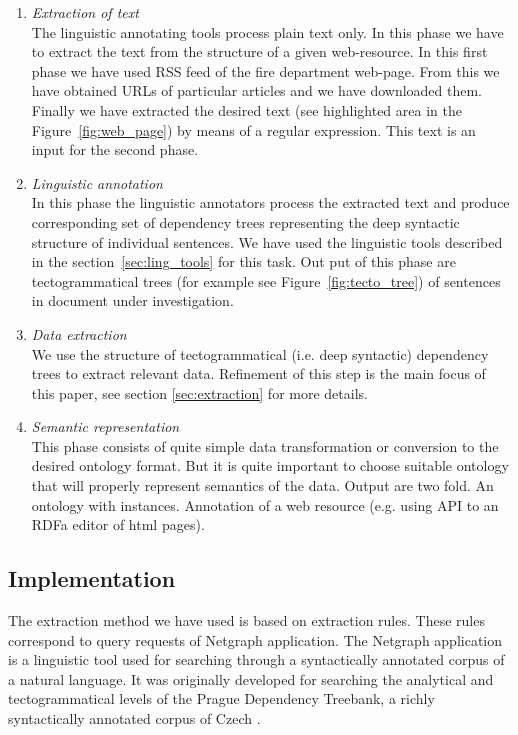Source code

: \begin{enumerate}
\item \emph{Extraction of text} \\ The linguistic annotating tools process plain text only. In this phase we have to extract the text from the structure of a given web-resource. In this first phase we have used RSS feed of the fire department web-page. From this we have obtained URLs of particular articles and we have downloaded them. Finally we have extracted the desired text (see highlighted area in the Figure~\ref{fig:web_page}) by means of a regular expression. This text is an input for the second phase.

\item \emph{Linguistic annotation} \\ In this phase the linguistic annotators process the extracted text and produce corresponding set of dependency trees representing the deep syntactic structure of individual sentences. We have used the linguistic tools described in the section~\ref{sec:ling_tools} for this task. Out put of this phase are tectogrammatical trees (for example see Figure~\ref{fig:tecto_tree}) of sentences in document under investigation.

\item \emph{Data extraction} \\ We use the structure of tectogrammatical (i.e. deep syntactic) dependency trees to extract relevant data. Refinement of this step is the main focus of this paper, see section \ref{sec:extraction} for more details.

\item \emph{Semantic representation} \\ This phase consists of quite simple data transformation or conversion to the desired ontology format. But it is quite important to choose suitable ontology that will properly represent semantics of the data. Output are two fold. An ontology with instances. Annotation of a web resource (e.g. using API to an RDFa editor of html pages).

\end{enumerate}



\subsection{Implementation}
The extraction method we have used is based on extraction rules. These rules correspond to query requests of Netgraph application. The Netgraph application \citep{biblio:MiNetgraphA2006} is a linguistic tool used for searching through a syntactically annotated corpus of a natural language. It was originally developed for searching the analytical and tectogrammatical levels of the Prague Dependency Treebank, a richly syntactically annotated corpus of Czech \citep{biblio:PDT20_CD}.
□ □ □ □ □
### EXERCISE INSTRUCTIONS
State how many lines of the material contain the string "data", with no other words.

### EXERCISE SOLUTION
2